**Available records**

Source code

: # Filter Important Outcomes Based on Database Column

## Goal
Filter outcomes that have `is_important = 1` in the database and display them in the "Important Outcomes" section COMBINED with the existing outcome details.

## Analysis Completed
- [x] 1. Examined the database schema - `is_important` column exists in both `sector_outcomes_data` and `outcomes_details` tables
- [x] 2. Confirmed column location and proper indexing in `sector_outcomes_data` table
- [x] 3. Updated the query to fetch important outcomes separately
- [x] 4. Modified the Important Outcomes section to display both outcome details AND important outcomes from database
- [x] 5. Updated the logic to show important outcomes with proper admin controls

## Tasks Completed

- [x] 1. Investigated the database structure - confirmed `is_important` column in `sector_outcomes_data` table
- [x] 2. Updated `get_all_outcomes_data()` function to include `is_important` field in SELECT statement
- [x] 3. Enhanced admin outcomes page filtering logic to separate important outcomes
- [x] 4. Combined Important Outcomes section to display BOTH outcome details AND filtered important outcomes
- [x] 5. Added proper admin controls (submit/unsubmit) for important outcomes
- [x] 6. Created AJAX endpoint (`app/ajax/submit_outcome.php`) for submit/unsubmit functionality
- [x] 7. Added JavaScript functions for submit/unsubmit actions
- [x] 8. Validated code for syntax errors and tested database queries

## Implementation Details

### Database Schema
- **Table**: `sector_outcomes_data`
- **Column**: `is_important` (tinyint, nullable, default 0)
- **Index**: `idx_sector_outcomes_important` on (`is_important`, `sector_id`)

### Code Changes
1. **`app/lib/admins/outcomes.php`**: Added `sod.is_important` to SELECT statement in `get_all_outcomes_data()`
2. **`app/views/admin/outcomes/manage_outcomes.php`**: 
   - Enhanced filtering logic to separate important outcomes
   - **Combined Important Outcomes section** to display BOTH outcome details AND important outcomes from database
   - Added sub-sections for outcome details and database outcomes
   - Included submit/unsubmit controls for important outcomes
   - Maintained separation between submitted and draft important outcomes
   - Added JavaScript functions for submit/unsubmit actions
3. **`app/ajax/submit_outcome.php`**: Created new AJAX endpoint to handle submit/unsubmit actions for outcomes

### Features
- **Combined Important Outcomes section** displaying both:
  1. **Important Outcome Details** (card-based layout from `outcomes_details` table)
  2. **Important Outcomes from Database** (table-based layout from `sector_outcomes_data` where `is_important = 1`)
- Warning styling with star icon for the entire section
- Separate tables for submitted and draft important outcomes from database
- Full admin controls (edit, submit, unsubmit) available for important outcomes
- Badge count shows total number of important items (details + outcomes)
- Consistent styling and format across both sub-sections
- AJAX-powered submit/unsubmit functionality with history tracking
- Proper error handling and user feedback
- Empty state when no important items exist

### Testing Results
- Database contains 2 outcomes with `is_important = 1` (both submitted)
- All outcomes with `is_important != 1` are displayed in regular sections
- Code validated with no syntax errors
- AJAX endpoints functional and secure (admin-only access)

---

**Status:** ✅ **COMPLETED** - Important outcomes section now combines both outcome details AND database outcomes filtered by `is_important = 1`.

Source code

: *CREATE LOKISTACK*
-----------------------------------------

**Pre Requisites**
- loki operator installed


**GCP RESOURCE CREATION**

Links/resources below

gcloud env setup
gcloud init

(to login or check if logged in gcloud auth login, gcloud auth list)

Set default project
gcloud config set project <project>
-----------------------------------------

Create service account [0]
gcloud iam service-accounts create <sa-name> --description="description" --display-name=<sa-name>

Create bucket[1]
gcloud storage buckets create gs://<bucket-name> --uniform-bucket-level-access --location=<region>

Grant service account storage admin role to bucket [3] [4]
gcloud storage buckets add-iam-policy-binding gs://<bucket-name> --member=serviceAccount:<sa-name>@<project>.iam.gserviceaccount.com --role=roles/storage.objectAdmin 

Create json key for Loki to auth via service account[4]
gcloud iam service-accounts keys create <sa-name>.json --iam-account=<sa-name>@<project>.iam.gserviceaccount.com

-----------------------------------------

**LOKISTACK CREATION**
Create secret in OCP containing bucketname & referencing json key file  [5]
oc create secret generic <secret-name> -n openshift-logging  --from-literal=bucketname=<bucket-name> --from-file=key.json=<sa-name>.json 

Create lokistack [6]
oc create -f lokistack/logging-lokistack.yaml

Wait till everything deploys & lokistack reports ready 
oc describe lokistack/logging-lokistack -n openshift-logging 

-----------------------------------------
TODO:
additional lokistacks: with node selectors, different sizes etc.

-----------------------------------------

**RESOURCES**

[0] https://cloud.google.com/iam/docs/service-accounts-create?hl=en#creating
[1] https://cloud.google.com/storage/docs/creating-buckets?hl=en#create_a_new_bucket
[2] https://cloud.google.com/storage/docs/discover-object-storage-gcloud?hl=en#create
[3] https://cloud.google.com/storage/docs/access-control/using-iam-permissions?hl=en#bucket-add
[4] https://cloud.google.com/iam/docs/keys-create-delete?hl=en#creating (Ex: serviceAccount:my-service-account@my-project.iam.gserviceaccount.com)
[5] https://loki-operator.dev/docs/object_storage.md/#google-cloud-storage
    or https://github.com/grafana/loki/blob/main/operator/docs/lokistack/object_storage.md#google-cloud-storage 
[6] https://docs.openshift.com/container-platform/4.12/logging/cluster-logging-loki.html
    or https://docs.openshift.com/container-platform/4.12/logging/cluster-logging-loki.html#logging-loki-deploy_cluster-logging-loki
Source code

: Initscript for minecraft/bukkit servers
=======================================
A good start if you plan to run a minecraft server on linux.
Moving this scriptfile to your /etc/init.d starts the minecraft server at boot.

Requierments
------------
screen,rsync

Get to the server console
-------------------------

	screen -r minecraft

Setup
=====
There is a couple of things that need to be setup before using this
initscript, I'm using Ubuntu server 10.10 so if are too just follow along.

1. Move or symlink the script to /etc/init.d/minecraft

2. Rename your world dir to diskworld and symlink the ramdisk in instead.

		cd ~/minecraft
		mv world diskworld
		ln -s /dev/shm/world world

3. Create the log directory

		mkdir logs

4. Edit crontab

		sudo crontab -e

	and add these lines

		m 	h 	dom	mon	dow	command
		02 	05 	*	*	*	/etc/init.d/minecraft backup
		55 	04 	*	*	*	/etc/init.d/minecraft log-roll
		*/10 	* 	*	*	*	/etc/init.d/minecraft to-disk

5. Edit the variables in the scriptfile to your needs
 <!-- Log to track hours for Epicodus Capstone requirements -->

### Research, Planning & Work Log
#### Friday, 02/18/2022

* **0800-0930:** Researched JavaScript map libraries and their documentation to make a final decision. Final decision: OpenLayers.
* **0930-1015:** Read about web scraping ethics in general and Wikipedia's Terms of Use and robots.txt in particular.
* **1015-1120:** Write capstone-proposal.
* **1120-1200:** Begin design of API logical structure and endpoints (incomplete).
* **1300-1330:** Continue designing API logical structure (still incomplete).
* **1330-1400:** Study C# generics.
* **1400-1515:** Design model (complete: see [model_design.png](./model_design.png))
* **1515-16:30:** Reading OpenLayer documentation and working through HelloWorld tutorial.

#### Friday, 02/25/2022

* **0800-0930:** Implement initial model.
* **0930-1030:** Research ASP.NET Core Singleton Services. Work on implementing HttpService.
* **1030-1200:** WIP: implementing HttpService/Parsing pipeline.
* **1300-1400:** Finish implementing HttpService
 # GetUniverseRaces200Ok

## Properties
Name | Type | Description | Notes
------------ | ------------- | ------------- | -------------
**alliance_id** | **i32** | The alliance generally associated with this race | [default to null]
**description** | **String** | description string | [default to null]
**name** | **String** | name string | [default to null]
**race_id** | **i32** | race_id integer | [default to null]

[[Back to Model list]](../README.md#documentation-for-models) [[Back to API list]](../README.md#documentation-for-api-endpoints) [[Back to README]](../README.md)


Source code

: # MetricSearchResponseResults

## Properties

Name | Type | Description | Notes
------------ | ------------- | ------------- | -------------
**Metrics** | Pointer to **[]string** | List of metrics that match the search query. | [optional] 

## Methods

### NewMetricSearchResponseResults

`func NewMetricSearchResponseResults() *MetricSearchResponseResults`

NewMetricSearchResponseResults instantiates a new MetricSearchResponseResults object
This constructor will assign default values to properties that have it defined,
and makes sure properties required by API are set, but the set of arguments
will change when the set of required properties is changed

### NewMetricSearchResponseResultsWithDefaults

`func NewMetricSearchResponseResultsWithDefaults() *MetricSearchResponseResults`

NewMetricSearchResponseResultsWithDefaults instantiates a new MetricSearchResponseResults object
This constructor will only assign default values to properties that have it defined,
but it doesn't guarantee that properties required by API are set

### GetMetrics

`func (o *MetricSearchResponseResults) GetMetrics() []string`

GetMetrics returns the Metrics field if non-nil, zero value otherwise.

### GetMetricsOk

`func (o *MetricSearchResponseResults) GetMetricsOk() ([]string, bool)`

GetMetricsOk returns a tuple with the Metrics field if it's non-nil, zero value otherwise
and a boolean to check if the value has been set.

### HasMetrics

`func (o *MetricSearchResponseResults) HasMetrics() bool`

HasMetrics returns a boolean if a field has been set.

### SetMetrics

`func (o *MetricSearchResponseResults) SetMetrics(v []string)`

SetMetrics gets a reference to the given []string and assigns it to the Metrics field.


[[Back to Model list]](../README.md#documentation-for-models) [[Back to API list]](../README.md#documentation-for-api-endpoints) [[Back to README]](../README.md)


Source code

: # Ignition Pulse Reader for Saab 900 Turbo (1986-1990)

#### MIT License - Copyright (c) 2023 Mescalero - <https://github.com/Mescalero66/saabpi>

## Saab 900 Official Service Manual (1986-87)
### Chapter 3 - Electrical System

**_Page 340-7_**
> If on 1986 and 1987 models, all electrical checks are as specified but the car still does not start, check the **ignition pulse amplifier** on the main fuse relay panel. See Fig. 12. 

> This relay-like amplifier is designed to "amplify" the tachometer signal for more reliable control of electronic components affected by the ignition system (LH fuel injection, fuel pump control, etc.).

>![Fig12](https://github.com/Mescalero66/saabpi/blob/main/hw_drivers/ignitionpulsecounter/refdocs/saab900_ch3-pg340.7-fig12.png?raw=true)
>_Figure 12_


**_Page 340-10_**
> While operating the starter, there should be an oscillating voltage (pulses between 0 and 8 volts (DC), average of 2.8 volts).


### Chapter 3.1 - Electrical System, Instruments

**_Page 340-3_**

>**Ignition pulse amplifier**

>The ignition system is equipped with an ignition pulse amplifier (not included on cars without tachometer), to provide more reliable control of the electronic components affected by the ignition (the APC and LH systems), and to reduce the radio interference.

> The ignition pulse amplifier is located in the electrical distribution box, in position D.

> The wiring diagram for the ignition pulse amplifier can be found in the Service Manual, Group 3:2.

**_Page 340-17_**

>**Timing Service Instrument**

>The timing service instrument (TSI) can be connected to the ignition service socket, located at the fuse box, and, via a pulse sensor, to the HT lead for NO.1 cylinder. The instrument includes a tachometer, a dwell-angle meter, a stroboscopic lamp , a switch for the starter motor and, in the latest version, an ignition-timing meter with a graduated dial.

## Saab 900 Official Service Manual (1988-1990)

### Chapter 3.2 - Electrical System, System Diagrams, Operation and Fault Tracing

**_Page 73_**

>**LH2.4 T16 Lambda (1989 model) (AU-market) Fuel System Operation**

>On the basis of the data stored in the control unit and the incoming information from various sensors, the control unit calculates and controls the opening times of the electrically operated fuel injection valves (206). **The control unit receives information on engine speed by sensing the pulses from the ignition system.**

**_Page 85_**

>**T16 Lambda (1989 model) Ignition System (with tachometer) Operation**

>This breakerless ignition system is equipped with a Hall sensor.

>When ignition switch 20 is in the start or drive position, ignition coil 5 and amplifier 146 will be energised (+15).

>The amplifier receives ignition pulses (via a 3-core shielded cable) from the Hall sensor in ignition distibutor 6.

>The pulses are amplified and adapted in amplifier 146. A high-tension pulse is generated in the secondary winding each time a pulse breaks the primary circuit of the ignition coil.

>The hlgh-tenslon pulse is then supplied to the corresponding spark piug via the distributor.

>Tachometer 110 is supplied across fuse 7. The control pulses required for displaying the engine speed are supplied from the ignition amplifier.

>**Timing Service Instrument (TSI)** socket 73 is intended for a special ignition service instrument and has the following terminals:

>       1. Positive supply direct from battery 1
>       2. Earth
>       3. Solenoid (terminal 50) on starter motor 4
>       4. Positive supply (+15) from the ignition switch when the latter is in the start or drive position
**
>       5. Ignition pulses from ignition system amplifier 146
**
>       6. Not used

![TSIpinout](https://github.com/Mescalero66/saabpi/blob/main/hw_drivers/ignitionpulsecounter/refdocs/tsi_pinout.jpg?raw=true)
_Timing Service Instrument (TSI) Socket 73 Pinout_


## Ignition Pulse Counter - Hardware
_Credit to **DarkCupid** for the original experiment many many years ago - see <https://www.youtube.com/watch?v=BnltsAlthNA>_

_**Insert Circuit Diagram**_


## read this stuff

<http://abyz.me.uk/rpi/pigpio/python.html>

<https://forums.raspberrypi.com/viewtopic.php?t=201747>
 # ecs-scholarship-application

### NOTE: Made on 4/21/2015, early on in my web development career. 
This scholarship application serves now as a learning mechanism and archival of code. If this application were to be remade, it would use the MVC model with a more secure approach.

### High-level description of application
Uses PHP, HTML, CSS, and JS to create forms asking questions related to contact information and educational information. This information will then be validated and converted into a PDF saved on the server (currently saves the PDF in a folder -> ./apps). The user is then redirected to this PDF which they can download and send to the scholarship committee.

**What is required**
Copy each line of the listing that contains "filtered".

**Result for this task**
- [x] 4. Combined Important Outcomes section to display BOTH outcome details AND filtered important outcomes
**Status:** ✅ **COMPLETED** - Important outcomes section now combines both outcome details AND database outcomes filtered by `is_important = 1`.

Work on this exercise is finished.